> [What this task involves] Return all of the material, keeping each line exactly as it is.

> [Listed entries]
□ □ □ □ □ □ □

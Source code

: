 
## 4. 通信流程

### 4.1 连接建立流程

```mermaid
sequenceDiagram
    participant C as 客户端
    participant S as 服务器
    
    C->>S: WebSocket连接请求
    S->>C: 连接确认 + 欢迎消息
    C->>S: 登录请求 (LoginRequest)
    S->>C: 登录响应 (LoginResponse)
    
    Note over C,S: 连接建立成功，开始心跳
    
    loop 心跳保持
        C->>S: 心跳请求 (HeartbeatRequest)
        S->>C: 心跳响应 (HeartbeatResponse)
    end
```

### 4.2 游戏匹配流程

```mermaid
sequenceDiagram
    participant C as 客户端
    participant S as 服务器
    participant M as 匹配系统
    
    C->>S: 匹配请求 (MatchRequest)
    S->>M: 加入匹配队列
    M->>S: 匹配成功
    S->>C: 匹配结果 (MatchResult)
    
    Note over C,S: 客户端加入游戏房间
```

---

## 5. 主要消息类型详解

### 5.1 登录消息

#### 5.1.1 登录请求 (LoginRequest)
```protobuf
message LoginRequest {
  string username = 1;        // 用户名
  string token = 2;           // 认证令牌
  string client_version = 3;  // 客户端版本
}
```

□ □ □ □ □ □ □

> [Output below]
Source code

: 
## 4. 通信流程

### 4.1 连接建立流程

```mermaid
sequenceDiagram
    participant C as 客户端
    participant S as 服务器
    
    C->>S: WebSocket连接请求
    S->>C: 连接确认 + 欢迎消息
    C->>S: 登录请求 (LoginRequest)
    S->>C: 登录响应 (LoginResponse)
    
    Note over C,S: 连接建立成功，开始心跳
    
    loop 心跳保持
        C->>S: 心跳请求 (HeartbeatRequest)
        S->>C: 心跳响应 (HeartbeatResponse)
    end
```

### 4.2 游戏匹配流程

```mermaid
sequenceDiagram
    participant C as 客户端
    participant S as 服务器
    participant M as 匹配系统
    
    C->>S: 匹配请求 (MatchRequest)
    S->>M: 加入匹配队列
    M->>S: 匹配成功
    S->>C: 匹配结果 (MatchResult)
    
    Note over C,S: 客户端加入游戏房间
```

---

## 5. 主要消息类型详解

### 5.1 登录消息

#### 5.1.1 登录请求 (LoginRequest)
```protobuf
message LoginRequest {
  string username = 1;        // 用户名
  string token = 2;           // 认证令牌
  string client_version = 3;  // 客户端版本
}
```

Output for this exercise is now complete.